■ What you should do ■
Below is some material. Set down exactly the line where "Generates CDKTF code" appears and all lines after it, and stop at the last line.

==== Supplied material ====

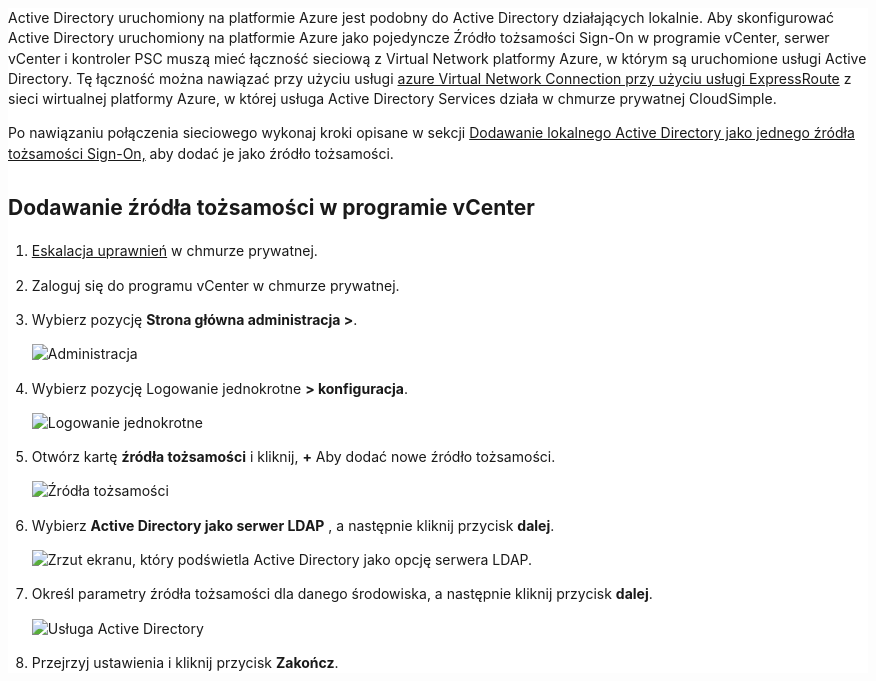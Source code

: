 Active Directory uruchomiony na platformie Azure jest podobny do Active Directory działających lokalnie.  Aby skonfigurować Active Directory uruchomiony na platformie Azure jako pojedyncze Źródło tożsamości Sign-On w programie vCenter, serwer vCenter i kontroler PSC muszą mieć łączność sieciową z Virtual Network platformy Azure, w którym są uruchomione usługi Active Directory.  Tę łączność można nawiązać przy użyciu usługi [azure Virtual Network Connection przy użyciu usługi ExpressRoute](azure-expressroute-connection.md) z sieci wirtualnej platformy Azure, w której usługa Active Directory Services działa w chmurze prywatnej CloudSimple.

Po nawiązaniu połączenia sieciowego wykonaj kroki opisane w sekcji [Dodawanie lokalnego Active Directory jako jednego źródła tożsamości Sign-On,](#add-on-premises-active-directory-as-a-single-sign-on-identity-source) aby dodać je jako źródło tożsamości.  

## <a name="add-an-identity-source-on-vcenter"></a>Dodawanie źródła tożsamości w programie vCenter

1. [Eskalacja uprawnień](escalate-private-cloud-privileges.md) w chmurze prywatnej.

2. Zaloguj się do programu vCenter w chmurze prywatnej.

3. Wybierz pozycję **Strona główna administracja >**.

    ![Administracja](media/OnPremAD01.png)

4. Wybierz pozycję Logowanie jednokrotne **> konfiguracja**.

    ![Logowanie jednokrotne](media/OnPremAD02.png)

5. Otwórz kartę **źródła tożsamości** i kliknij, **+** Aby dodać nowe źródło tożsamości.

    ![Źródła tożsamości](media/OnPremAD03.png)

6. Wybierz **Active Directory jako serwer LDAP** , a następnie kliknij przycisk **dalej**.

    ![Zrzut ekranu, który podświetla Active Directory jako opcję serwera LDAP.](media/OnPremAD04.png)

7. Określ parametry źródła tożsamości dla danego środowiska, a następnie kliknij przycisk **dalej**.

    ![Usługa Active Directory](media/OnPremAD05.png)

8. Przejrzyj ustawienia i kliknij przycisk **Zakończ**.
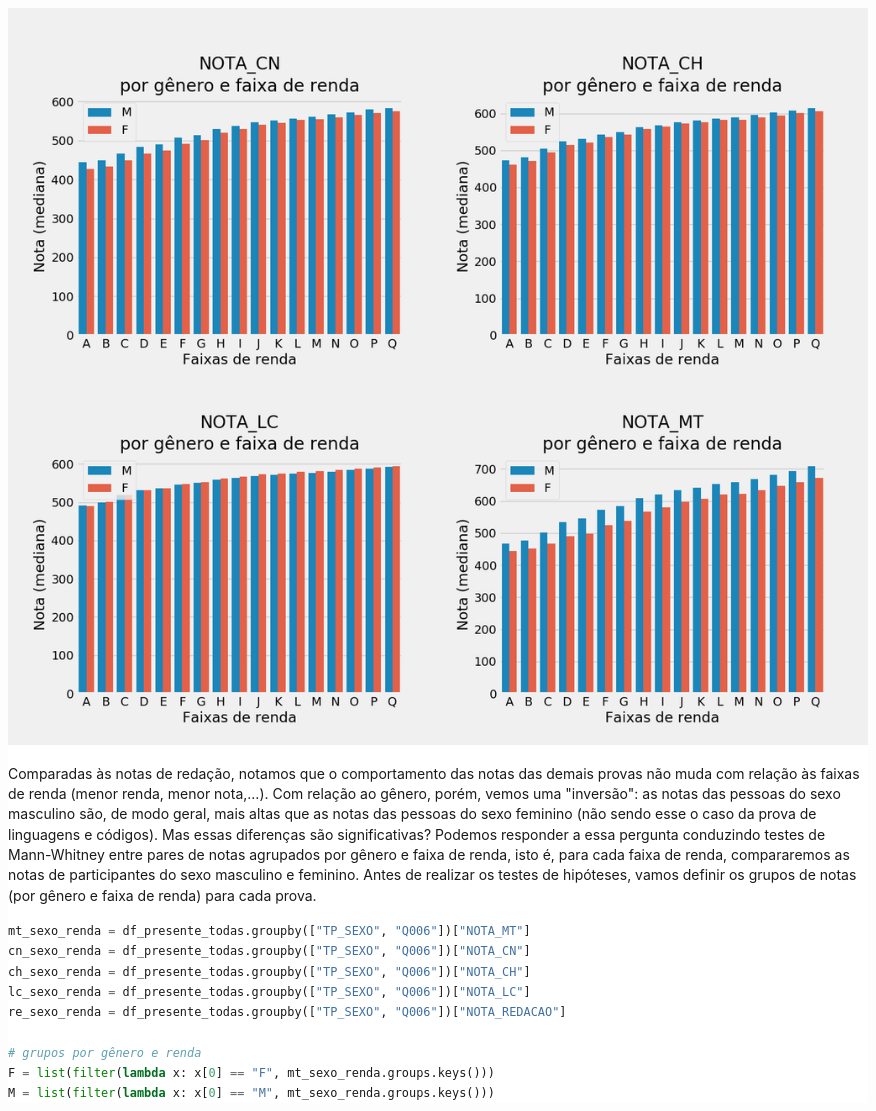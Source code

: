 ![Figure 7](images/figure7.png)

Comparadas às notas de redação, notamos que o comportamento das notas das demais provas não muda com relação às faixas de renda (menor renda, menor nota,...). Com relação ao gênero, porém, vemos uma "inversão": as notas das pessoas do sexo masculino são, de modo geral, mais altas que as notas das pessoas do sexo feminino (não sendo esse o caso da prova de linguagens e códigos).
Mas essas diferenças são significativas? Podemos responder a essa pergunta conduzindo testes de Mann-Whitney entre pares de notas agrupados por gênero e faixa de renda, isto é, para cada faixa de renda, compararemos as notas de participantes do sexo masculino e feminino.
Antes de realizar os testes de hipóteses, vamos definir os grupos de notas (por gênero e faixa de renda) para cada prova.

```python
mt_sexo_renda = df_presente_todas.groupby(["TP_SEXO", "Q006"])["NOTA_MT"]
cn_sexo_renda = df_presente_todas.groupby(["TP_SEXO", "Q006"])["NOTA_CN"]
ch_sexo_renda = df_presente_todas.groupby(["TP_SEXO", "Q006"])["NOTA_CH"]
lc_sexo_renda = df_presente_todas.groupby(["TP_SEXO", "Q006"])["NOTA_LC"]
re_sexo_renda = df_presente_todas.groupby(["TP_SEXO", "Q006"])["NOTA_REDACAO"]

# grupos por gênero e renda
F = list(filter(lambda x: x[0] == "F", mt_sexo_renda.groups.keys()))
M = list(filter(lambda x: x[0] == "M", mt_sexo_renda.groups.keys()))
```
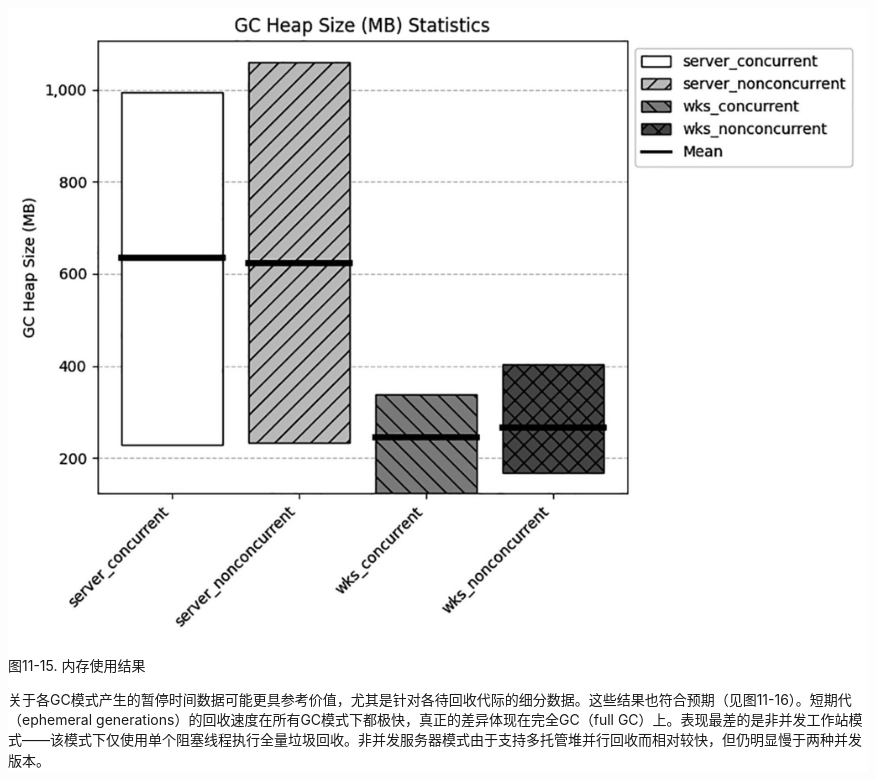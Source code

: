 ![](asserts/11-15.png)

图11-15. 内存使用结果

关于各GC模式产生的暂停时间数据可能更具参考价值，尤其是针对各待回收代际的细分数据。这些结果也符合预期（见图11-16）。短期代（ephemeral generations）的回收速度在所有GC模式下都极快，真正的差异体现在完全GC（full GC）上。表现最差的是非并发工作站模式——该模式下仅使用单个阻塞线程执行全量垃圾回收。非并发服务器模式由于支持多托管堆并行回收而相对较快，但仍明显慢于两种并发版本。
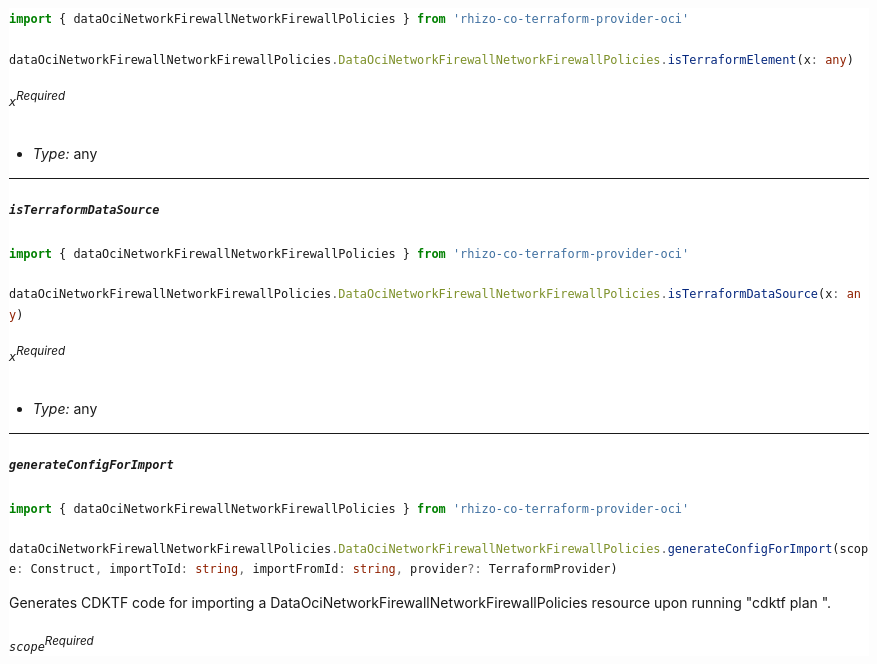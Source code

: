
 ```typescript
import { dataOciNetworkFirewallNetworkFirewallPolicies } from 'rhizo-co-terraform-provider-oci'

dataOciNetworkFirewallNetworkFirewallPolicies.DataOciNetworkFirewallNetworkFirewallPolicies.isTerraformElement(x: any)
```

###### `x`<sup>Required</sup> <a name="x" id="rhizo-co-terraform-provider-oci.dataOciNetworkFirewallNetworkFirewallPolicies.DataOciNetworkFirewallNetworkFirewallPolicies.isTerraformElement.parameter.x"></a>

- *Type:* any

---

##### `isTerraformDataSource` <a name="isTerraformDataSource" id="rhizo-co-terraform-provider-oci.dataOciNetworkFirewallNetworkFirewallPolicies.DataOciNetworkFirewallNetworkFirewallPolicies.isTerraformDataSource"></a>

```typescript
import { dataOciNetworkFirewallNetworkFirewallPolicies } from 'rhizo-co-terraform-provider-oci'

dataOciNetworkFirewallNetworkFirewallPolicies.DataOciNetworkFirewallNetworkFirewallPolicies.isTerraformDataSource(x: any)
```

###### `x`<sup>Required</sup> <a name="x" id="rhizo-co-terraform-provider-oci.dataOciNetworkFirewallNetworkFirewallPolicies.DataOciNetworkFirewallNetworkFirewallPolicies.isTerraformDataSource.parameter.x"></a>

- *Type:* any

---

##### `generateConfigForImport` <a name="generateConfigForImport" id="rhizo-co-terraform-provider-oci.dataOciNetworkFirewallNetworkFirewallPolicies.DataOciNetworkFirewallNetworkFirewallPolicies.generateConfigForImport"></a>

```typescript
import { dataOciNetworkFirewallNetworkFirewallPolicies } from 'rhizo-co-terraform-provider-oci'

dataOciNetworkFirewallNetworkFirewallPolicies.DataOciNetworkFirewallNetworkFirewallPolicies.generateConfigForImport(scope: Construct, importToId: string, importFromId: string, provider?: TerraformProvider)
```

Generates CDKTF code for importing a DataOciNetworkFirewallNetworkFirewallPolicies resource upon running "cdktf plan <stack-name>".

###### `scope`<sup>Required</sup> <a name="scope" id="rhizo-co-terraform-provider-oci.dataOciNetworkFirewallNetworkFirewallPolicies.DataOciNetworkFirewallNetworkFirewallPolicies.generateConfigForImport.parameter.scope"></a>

====

■ Expected output ■
Generates CDKTF code for importing a DataOciNetworkFirewallNetworkFirewallPolicies resource upon running "cdktf plan <stack-name>".

###### `scope`<sup>Required</sup> <a name="scope" id="rhizo-co-terraform-provider-oci.dataOciNetworkFirewallNetworkFirewallPolicies.DataOciNetworkFirewallNetworkFirewallPolicies.generateConfigForImport.parameter.scope"></a>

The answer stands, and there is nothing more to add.